Lo ha stabilito la Corte d'appello di Trento condannando a 6 mesi di reclusione una donna asiatica

Il genitore che picchia il figlio con sberle o con oggetti contundenti commette il reato di maltrattamenti in famiglia - e non di semplice abuso di mezzi di correzione - anche se le condotte violente sono poste in essere con una finalità correttiva ed educativa. Lo ha stabilito la Corte d'appello di Trento condannando a 6 mesi di reclusione una donna asiatica. Secondo i giudici è irrilevante la circostanza che il modo manesco di crescere la figlia era per la madre proprio della concezione culturale di cui la stessa era portatrice. La sentenza d'appello su questa particolare (e delicata) vicenda è rimbalzata sui siti web nazionali che si occupano di diritto.

L'imputata, sposata con un uomo italiano, era stata denunciata dal marito, una volta avviato l'iter della separazione, per le frequenti percosse e maltrattamenti cui aveva sottoposto la loro figlia di cinque anni, sin da quando la piccola aveva l'età di due anni. Nel procedimento di primo grado era emerso che la donna, quando la piccola «si comportava male» (come riferì la bambina allo psicoterapeuta incaricato dal giudice) colpiva abitualmente quest'ultima con utensili da cucina o le attorcigliava i lobi delle orecchie, o ancora la pizzicava in più punti del corpo. E ciò avveniva non solo in casa, ma anche presso la piscina e la scuola materna che frequentava la bambina. Pesante era anche il modo in cui la donna si approcciava alla piccola per rimproverarla con frasi del tipo: «ti butto già dal balcone», «ti porto in (omissis) e là fai la puttana».

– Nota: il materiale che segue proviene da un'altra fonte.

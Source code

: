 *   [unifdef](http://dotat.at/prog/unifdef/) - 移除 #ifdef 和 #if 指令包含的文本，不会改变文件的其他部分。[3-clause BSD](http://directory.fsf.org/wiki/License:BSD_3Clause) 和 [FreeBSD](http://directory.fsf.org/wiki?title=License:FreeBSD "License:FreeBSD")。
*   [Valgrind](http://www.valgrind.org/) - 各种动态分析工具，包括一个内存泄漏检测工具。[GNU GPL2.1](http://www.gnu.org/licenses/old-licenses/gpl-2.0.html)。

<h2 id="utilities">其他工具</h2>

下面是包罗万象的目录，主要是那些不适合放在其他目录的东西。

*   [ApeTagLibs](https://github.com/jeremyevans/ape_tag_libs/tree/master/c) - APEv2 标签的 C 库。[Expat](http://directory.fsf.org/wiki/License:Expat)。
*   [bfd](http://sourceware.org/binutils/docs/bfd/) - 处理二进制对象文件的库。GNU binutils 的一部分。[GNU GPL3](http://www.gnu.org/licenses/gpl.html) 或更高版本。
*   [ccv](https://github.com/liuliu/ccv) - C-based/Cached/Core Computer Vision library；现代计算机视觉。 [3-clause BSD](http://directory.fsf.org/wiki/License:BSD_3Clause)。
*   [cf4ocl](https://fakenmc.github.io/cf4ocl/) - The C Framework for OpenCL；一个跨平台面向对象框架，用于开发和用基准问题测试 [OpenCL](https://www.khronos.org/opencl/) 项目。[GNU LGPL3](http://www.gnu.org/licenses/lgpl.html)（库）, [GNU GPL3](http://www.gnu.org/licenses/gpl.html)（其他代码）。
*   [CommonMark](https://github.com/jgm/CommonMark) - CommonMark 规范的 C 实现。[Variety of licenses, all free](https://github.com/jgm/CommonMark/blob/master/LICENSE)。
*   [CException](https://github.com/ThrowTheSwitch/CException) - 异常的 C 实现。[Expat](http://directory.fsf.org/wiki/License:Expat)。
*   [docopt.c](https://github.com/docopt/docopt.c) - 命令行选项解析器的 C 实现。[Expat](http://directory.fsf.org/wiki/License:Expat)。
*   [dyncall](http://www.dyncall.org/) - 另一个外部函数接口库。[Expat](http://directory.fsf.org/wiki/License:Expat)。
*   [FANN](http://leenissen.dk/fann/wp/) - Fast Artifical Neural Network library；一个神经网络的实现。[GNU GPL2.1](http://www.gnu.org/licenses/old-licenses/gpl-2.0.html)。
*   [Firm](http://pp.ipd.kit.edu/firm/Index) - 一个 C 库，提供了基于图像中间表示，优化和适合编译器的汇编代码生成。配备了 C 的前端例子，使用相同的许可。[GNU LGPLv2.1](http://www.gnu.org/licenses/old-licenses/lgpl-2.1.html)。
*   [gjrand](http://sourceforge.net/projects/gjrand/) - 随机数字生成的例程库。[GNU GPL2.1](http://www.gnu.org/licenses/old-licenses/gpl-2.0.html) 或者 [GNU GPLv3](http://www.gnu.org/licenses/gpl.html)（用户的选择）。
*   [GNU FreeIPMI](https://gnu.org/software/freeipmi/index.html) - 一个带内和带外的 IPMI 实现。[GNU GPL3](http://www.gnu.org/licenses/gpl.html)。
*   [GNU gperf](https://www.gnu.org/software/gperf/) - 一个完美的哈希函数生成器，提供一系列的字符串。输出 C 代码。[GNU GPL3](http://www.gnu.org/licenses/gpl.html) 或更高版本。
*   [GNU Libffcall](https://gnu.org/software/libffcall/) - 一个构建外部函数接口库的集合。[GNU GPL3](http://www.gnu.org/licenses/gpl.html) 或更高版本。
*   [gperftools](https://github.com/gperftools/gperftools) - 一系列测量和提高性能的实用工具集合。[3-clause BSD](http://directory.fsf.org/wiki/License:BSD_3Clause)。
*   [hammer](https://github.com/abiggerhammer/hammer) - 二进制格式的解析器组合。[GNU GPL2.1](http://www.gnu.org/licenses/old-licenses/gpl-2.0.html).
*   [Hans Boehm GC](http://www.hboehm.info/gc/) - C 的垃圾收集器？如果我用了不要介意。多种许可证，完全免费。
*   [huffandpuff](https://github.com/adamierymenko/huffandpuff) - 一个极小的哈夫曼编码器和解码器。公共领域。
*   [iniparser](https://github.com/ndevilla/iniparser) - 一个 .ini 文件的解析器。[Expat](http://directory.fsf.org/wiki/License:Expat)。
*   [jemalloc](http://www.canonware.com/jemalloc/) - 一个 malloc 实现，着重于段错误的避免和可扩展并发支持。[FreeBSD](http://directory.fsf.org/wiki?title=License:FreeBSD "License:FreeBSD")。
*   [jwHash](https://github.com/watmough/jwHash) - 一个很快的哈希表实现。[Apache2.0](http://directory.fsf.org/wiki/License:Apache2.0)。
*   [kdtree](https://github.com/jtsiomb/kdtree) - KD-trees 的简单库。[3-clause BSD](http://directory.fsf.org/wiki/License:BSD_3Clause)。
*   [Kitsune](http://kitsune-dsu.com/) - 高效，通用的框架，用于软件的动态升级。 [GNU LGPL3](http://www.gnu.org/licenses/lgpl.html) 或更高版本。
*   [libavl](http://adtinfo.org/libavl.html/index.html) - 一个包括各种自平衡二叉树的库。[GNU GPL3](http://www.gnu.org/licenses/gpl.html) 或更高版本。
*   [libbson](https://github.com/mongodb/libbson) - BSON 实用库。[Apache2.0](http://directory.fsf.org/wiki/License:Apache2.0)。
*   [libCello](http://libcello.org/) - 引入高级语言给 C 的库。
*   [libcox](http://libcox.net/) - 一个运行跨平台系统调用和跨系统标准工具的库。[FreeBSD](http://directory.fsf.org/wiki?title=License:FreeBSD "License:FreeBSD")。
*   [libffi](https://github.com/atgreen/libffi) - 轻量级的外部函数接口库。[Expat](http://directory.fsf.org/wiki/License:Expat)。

La madre veniva quindi processata per maltrattamenti in famiglia, ma il giudice di primo grado la condannava la donna al meno grave delitto di abuso dei mezzi di correzione, in quanto la perizia svolta con incidente probatorio aveva escluso in capo alla piccola il sorgere di alcun disturbo postraumatico in ragione dagli atteggiamenti materni, «non potendo avere valore esimente la particolare concezione "pedagogica" - di cui la madre era portatrice - essendo stata cresciuta in (omissis) con identici metodi».

In appello però i giudici trentini hanno ritenuto che i molteplici episodi di violenza nei confronti della piccola integrassero il reato di maltrattamenti. Nel caso di specie, poi, è dimostrato che le percosse non erano episodiche, bensì costanti nel percorso di crescita ed educazione della piccola. E ciò nel nostro ordinamento non può essere tollerato: «Le finalità di correzione educazione del minore, infatti, non possono essere perseguite utilizzando un mezzo violento né diversi criteri possono essere adottati in relazione al particolare bagaglio socioculturale di cui è portatore l'agente».

E tali principi «non sono suscettibili - sottolineano i giudici - di deroghe di carattere soggettivo e non possono essere oggetto, da parte di chi vive e opera nel nostro territorio ed è quindi soggetto alla legge italiana, di valida eccezione di ignoranza scusabile».